BEGIN

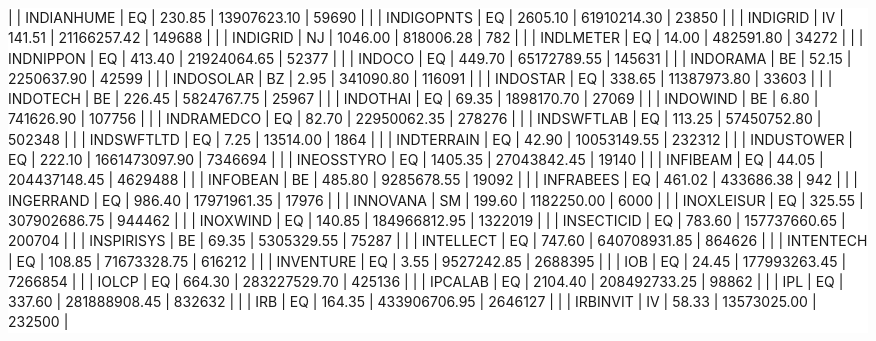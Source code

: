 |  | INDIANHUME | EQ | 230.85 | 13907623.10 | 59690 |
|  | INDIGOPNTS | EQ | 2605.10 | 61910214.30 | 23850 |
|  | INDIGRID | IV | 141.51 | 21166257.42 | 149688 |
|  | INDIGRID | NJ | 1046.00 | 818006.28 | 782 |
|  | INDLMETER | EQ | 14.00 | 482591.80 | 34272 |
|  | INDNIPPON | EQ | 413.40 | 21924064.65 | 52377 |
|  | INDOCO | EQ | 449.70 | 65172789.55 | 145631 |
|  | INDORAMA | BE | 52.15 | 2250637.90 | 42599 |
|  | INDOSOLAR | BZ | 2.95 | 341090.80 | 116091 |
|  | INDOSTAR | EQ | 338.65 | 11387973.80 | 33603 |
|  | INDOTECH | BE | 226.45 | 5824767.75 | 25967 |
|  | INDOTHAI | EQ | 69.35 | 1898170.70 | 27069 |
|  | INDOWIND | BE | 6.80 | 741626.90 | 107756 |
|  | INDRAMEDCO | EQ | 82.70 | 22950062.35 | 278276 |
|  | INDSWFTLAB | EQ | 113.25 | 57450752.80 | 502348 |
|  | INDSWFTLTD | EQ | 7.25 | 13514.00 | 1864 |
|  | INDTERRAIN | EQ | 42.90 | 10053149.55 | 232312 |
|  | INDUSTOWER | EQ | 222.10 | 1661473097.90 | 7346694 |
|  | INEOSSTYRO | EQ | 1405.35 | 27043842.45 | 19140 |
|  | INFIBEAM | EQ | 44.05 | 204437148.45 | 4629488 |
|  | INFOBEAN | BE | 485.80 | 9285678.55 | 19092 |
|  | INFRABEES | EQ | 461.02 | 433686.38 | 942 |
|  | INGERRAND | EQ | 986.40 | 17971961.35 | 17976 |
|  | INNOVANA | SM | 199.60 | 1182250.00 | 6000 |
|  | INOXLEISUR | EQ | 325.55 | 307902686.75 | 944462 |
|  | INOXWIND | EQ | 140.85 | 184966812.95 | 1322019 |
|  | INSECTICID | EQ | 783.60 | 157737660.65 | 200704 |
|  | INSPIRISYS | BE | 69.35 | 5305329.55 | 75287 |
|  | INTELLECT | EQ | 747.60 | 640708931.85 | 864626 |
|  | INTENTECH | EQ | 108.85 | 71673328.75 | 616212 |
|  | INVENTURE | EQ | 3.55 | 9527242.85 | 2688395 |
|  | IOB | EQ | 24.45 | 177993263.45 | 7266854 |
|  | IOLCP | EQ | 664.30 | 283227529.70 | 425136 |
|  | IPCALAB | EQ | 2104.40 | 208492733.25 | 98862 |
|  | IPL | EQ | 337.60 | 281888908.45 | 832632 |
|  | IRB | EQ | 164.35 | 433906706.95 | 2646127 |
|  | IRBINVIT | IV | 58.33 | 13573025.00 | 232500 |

END

### Exercise description
All lines above containing the string "INDIGRID": copy each one.

### Output of the exercise
|  | INDIGRID | IV | 141.51 | 21166257.42 | 149688 |
|  | INDIGRID | NJ | 1046.00 | 818006.28 | 782 |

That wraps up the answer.